[Exercise directions]: Below are entries. Reproduce exactly the lines between the line holding "which will create" and the line holding "## Build the site", inclusive, and only those.

[Input data]:
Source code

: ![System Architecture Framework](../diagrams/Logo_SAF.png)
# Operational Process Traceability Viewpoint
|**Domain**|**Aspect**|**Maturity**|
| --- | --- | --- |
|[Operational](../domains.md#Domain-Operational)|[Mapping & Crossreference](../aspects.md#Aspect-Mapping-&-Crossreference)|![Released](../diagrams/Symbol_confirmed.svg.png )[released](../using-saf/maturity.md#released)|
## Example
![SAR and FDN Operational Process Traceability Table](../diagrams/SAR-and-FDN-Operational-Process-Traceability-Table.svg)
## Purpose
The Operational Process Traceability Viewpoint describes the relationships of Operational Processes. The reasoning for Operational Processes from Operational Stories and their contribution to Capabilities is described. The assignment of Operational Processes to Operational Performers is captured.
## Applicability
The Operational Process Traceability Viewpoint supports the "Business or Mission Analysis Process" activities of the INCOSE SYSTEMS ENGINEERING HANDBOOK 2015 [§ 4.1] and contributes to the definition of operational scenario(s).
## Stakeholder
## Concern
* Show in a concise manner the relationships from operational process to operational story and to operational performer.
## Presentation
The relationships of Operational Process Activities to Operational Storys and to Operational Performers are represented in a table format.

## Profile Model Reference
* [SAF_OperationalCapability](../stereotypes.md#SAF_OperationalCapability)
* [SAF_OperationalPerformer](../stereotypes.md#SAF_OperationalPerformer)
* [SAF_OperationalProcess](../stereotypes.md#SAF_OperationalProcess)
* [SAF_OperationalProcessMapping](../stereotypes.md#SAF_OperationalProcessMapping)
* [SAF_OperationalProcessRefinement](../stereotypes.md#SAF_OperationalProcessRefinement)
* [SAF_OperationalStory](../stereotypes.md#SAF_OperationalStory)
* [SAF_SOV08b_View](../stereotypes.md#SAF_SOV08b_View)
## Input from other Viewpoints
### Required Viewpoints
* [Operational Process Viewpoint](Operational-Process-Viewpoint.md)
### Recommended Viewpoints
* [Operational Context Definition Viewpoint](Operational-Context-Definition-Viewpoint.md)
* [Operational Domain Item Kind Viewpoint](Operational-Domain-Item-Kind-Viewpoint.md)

* * *

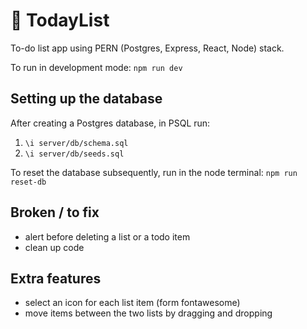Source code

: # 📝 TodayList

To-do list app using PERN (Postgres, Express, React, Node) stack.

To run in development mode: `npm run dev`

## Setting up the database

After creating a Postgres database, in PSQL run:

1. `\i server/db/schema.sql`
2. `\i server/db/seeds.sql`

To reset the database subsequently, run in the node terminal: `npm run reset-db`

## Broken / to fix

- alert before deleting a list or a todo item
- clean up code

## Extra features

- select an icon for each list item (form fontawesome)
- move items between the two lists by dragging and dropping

--

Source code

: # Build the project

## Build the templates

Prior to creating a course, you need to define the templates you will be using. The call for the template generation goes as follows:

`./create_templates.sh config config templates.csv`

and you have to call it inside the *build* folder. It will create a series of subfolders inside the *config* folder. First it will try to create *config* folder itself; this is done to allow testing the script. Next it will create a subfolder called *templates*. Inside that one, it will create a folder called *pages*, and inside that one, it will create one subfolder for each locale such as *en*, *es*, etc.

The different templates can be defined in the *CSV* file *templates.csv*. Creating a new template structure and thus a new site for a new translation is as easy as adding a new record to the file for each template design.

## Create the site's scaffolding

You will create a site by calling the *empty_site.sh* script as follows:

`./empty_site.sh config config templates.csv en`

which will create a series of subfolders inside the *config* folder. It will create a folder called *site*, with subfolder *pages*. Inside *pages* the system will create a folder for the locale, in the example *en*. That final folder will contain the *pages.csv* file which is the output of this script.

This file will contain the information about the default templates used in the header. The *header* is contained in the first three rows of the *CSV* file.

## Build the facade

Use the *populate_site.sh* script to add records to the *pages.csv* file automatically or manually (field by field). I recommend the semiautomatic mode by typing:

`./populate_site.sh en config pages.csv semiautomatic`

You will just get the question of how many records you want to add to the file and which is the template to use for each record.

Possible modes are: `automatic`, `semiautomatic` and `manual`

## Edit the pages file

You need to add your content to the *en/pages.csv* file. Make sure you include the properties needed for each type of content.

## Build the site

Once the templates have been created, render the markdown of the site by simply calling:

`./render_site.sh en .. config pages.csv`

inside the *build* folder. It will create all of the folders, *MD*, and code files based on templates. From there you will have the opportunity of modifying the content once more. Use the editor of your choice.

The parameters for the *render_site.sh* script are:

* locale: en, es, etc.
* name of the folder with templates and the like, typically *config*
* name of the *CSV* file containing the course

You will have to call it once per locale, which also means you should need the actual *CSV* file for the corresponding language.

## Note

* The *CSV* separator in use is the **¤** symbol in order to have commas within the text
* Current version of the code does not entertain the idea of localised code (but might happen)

[Expected answer]:
which will create a series of subfolders inside the *config* folder. It will create a folder called *site*, with subfolder *pages*. Inside *pages* the system will create a folder for the locale, in the example *en*. That final folder will contain the *pages.csv* file which is the output of this script.

This file will contain the information about the default templates used in the header. The *header* is contained in the first three rows of the *CSV* file.

## Build the facade

Use the *populate_site.sh* script to add records to the *pages.csv* file automatically or manually (field by field). I recommend the semiautomatic mode by typing:

`./populate_site.sh en config pages.csv semiautomatic`

You will just get the question of how many records you want to add to the file and which is the template to use for each record.

Possible modes are: `automatic`, `semiautomatic` and `manual`

## Edit the pages file

You need to add your content to the *en/pages.csv* file. Make sure you include the properties needed for each type of content.

## Build the site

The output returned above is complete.